WHAT IS NEEDED: Within the data below, tally the lines that contain "amount" and state only the total.

[Saved entries]
===============
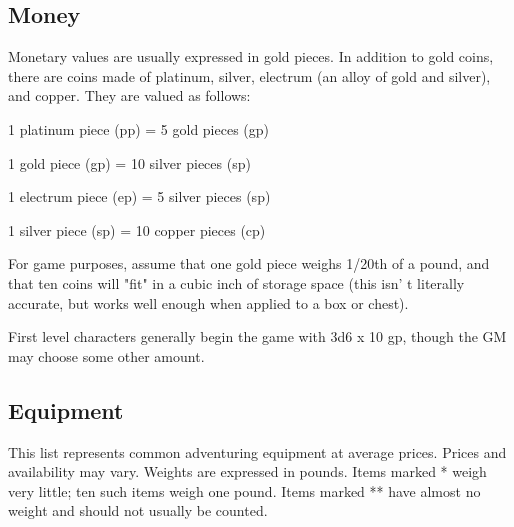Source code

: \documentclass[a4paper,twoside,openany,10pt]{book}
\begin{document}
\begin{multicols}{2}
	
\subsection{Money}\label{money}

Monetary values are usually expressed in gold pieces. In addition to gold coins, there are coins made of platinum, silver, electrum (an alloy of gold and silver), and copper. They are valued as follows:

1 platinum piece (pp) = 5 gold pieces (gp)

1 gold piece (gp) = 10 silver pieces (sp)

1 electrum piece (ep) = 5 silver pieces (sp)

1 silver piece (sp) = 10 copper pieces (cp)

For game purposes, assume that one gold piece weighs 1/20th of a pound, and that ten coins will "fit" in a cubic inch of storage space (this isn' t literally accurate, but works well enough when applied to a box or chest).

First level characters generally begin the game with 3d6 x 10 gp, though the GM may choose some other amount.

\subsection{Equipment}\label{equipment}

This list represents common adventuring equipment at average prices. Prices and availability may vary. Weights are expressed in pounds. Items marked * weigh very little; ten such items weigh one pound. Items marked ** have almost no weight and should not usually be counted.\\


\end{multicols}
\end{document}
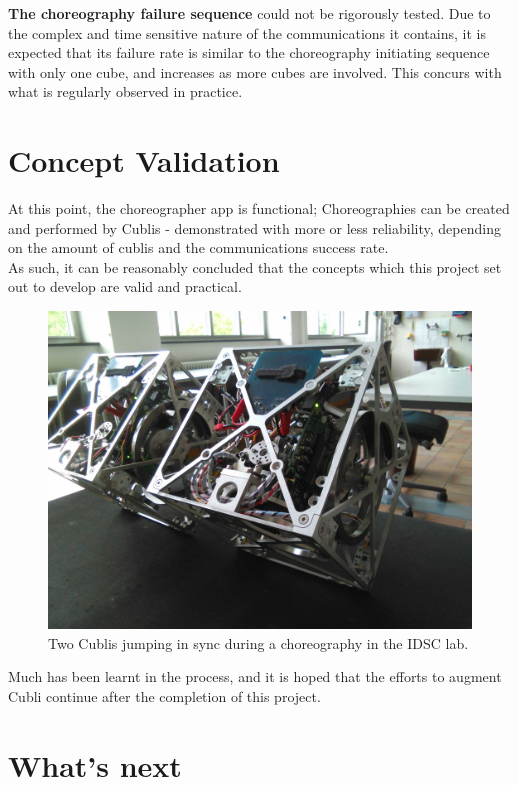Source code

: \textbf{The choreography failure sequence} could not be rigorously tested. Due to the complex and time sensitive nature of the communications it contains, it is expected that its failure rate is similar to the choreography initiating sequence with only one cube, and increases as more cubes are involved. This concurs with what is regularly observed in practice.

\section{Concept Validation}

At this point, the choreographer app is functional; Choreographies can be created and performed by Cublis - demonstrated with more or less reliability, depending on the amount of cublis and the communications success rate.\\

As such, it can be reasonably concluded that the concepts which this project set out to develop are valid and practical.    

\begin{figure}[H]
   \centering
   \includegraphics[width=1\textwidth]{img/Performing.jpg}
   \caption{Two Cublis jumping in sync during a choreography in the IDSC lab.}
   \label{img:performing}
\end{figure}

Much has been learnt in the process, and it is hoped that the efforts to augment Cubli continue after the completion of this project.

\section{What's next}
===============
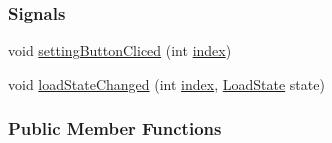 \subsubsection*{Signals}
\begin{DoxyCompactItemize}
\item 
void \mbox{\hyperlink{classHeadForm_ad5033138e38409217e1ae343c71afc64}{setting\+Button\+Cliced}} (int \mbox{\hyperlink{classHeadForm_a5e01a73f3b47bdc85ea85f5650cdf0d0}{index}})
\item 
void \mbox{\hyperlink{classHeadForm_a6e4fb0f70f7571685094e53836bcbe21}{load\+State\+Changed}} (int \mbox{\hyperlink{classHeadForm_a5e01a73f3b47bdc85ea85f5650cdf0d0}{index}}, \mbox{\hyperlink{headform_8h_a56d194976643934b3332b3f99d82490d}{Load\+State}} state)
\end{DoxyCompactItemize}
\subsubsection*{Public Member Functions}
===============
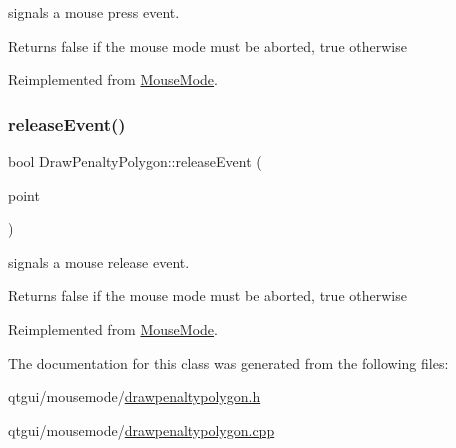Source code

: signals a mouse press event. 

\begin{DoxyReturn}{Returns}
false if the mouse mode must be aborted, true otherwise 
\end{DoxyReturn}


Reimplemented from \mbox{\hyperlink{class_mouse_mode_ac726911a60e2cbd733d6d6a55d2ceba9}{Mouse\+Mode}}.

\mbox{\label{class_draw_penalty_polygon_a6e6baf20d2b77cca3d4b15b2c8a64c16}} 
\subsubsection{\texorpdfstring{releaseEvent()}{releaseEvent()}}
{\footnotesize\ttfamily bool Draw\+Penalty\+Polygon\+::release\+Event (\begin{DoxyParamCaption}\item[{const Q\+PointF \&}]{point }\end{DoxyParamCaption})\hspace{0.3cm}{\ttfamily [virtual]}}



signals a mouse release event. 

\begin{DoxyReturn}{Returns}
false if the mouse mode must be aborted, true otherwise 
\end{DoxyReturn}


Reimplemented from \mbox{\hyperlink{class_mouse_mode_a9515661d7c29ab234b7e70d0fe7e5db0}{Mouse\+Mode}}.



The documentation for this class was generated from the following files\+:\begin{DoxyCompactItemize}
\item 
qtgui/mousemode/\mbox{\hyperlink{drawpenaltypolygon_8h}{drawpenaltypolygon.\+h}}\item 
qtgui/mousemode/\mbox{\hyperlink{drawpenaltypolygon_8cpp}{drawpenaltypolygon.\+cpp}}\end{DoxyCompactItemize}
===============
ANSWER: 2